The theology of these sermons was profoundly God-centered and anthropologically sober. And the list goes on, and it shall in the posts to come, as we attempt to ascertain what made Puritan preaching so magnificent and God-honoring. But suffice it to say there is nothing like Puritan preaching. It stands towering over all redemptive history.
The Puritan View Of The Preacher
Before we can even explore the preaching of these sixteenth-century and seventeenth-century Puritans in detail, we must first look at the lives of those who preached.
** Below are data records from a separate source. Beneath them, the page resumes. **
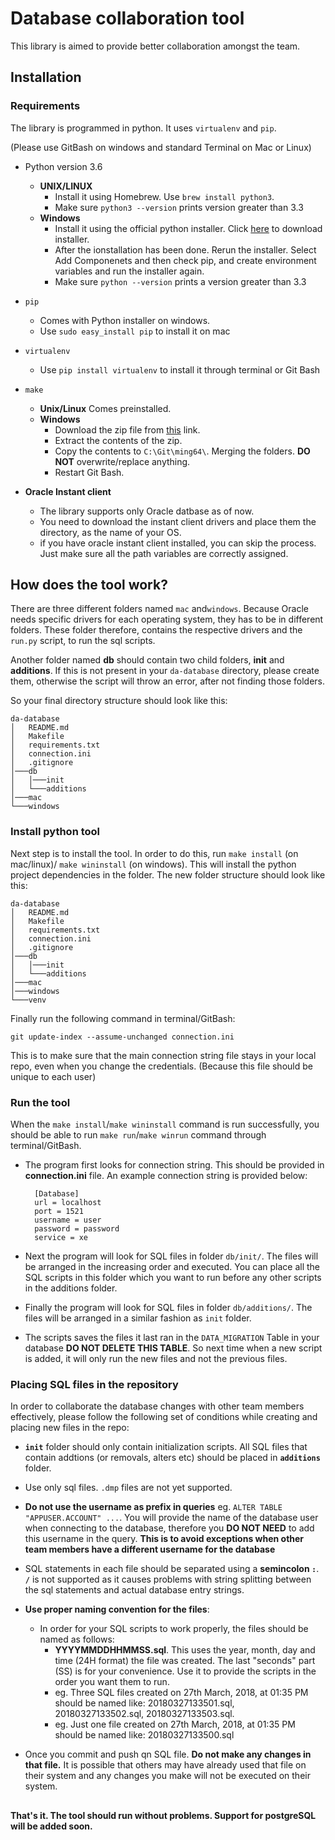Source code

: # Database collaboration tool
This library is aimed to provide better collaboration amongst the team. 

## Installation

### Requirements
The library is programmed in python. It uses `virtualenv` and `pip`.

(Please use GitBash on windows and standard Terminal on Mac or Linux)

* Python version 3.6 
    - **UNIX/LINUX**
        - Install it using Homebrew. Use `brew install python3`.
        - Make sure `python3 --version` prints version greater than 3.3
    - **Windows**
        - Install it using the official python installer. Click [here](https://www.python.org/ftp/python/3.6.5/python-3.6.5-amd64.exe) to download installer.
        - After the ionstallation has been done. Rerun the installer. Select Add Componenets and then check pip, and create environment variables and run the installer again.
        - Make sure `python --version` prints a version greater than 3.3 
* `pip` 
    - Comes with Python installer on windows. 
    - Use `sudo easy_install pip` to install it on mac 
* `virtualenv` 
    - Use `pip install virtualenv` to install it through terminal or Git Bash

* `make`
    - **Unix/Linux** Comes preinstalled.
    - **Windows** 
        - Download the zip file from [this](https://sourceforge.net/projects/ezwinports/files/make-4.2.1-without-guile-w32-bin.zip/download) link.
        - Extract the contents of the zip.
        - Copy the contents to `C:\Git\ming64\`. Merging the folders. **DO NOT** overwrite/replace anything.
        - Restart Git Bash.
* **Oracle Instant client**
    - The library supports only Oracle datbase as of now.
    - You need to download the instant client drivers and place them the directory, as the name of your OS.
    - if you have oracle instant client installed, you can skip the process. Just make sure all the path variables are correctly assigned.

## How does the tool work?

There are three different folders named `mac` and`windows`. Because Oracle needs specific drivers for each operating system, they has to be in different folders. These folder therefore, contains the respective drivers and the `run.py` script, to run the sql scripts.

Another folder named **db** should contain two child folders, **init** and **additions**. If this is not present in your `da-database` directory, please create them, otherwise the script will throw an error, after not finding those folders.

So your final directory structure should look like this:
```
da-database
│   README.md
│   Makefile
│   requirements.txt
│   connection.ini
│   .gitignore
│───db
│   │───init
│   └───additions
│───mac
└───windows
```

### Install python tool
Next step is to install the tool. In order to do this, run `make install` (on mac/linux)/ `make wininstall` (on windows). This will install the python project dependencies in the folder. The new folder structure should look like this:

```
da-database
│   README.md
│   Makefile
│   requirements.txt
│   connection.ini
│   .gitignore
│───db
│   │───init
│   └───additions
│───mac
│───windows
└───venv

```
Finally run the following command in terminal/GitBash:

`git update-index --assume-unchanged connection.ini`

This is to make sure that the main connection string file stays in your local repo, even when you change the credentials. (Because this file should be unique to each user)


### Run the tool

When the `make install`/`make wininstall` command is run successfully, you should be able to run `make run`/`make winrun` command through terminal/GitBash. 

- The program first looks for connection string. This should be provided in **connection.ini** file. An example connection string is provided below:

      
        [Database]
        url = localhost
        port = 1521
        username = user
        password = password
        service = xe
        
- Next the program will look for SQL files in folder `db/init/`. The files will be arranged in the increasing order and executed. You can place all the SQL scripts in this folder which you want to run before any other scripts in the additions folder.

- Finally the program will look for SQL files in folder `db/additions/`. The files will be arranged in a similar fashion as `init` folder.
- The scripts saves the files it last ran in the `DATA_MIGRATION` Table in your database **DO NOT DELETE THIS TABLE**. So next time when a new script is added, it will only run the new files and not the previous files.

### Placing SQL files in the repository

In order to collaborate the database changes with other team members effectively, please follow the following set of conditions while creating and placing new files in the repo:

- **`init`** folder should only contain initialization scripts. All SQL files that contain addtions (or removals, alters etc) should be placed in **`additions`** folder.
- Use only sql files. `.dmp` files are not yet supported.
- **Do not use the username as prefix in queries** eg. `ALTER TABLE "APPUSER.ACCOUNT" ...`. You will provide the name of the database user when connecting to the database, therefore you **DO NOT NEED** to add this username in the query. **This is to avoid exceptions when other team members have a different username for the database**

- SQL statements in each file should be separated using a **semincolon `:`**. **`/`** is not supported as it causes problems with string splitting between the sql statements and actual database entry strings.
- **Use proper naming convention for the files**: 
    -  In order for your SQL scripts to work properly, the files should be named as follows:
        - **YYYYMMDDHHMMSS.sql**. This uses the year, month, day and time (24H format) the file was created. The last "seconds" part (SS) is  for your convenience. Use it to provide the scripts in the order you want them to run. 
        - eg. Three SQL files created on 27th March, 2018, at 01:35 PM should be named like: 20180327133501.sql, 20180327133502.sql, 20180327133503.sql.
        - eg. Just one file created on 27th March, 2018, at 01:35 PM should be named like: 20180327133500.sql
    
- Once you commit and push qn SQL file. **Do not make any changes in that file.** It is possible that others may have already used that file on their system and any changes you make will not be executed on their system.
## 

**That's it. The tool should run without problems. Support for postgreSQL will be added soon.**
This is because the Puritans believed that the preacher had to be prepared for the pulpit. He could not just walk into it. To think the Puritans divorced the act of preaching from the life and holiness of the preacher would be a grave mistake; it would mar their theology of preaching, hinder the work of the Holy Spirit, and heap future wrath upon the impure vessels which would arrogantly assume they could speak on behalf of a thrice holy God without holy lips, limbs, and lives.
In other words, simply being able to communicate a robust Theology Proper and winsomely wooing hearers to a set of ideas was not enough. For the Puritans, godliness was of first importance. Without it, there is no faithful preaching of God’s word!
God’s messengers needed to be God’s men before they could impart God’s Word to God’s people properly and effectively. As much as a sinner can, the preacher needed to be a living portrait of the message preached. This is why John Owen could say, for example, “I think truly that no man preaches that sermon well to others who does not first preach it to his own heart.”
The Puritan View Of The Pulpit
After the preacher’s heart had been dealt with by the Lord, and the truth of Scripture fiercely gripped him, he was then, and only then, ready for the pulpit.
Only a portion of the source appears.